> **Recorded data**:
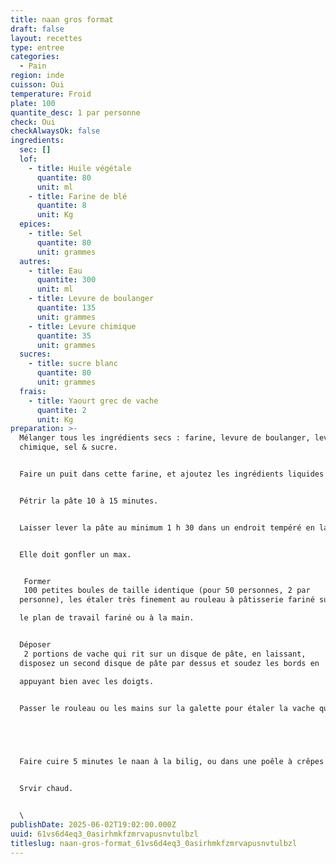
 ```yaml
---
title: naan gros format
draft: false
layout: recettes
type: entree
categories:
  - Pain
region: inde
cuisson: Oui
temperature: Froid
plate: 100
quantite_desc: 1 par personne
check: Oui
checkAlwaysOk: false
ingredients:
  sec: []
  lof:
    - title: Huile végétale
      quantite: 80
      unit: ml
    - title: Farine de blé
      quantite: 8
      unit: Kg
  epices:
    - title: Sel
      quantite: 80
      unit: grammes
  autres:
    - title: Eau
      quantite: 300
      unit: ml
    - title: Levure de boulanger
      quantite: 135
      unit: grammes
    - title: Levure chimique
      quantite: 35
      unit: grammes
  sucres:
    - title: sucre blanc
      quantite: 80
      unit: grammes
  frais:
    - title: Yaourt grec de vache
      quantite: 2
      unit: Kg
preparation: >-
  Mélanger tous les ingrédients secs : farine, levure de boulanger, levure
  chimique, sel & sucre.


  Faire un puit dans cette farine, et ajoutez les ingrédients liquides : huile, yaourt, eau.


  Pétrir la pâte 10 à 15 minutes.


  Laisser lever la pâte au minimum 1 h 30 dans un endroit tempéré en la recouvrant d'un torchon.


  Elle doit gonfler un max.


   Former
   100 petites boules de taille identique (pour 50 personnes, 2 par 
  personne), les étaler très finement au rouleau à pâtisserie fariné sur 

  le plan de travail fariné ou à la main.


  Déposer
   2 portions de vache qui rit sur un disque de pâte, en laissant, 
  disposez un second disque de pâte par dessus et soudez les bords en 

  appuyant bien avec les doigts.


  Passer le rouleau ou les mains sur la galette pour étaler la vache qui rit.


   


  Faire cuire 5 minutes le naan à la bilig, ou dans une poêle à crêpes ou au four à 180°.


  Srvir chaud.


  \
publishDate: 2025-06-02T19:02:00.000Z
uuid: 61vs6d4eq3_0asirhmkfzmrvapusnvtulbzl
titleslug: naan-gros-format_61vs6d4eq3_0asirhmkfzmrvapusnvtulbzl
---
```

> **Work request**: Collect each line above holding the string "vache".

> **Result below**:
    - title: Yaourt grec de vache
   2 portions de vache qui rit sur un disque de pâte, en laissant, 
  Passer le rouleau ou les mains sur la galette pour étaler la vache qui rit.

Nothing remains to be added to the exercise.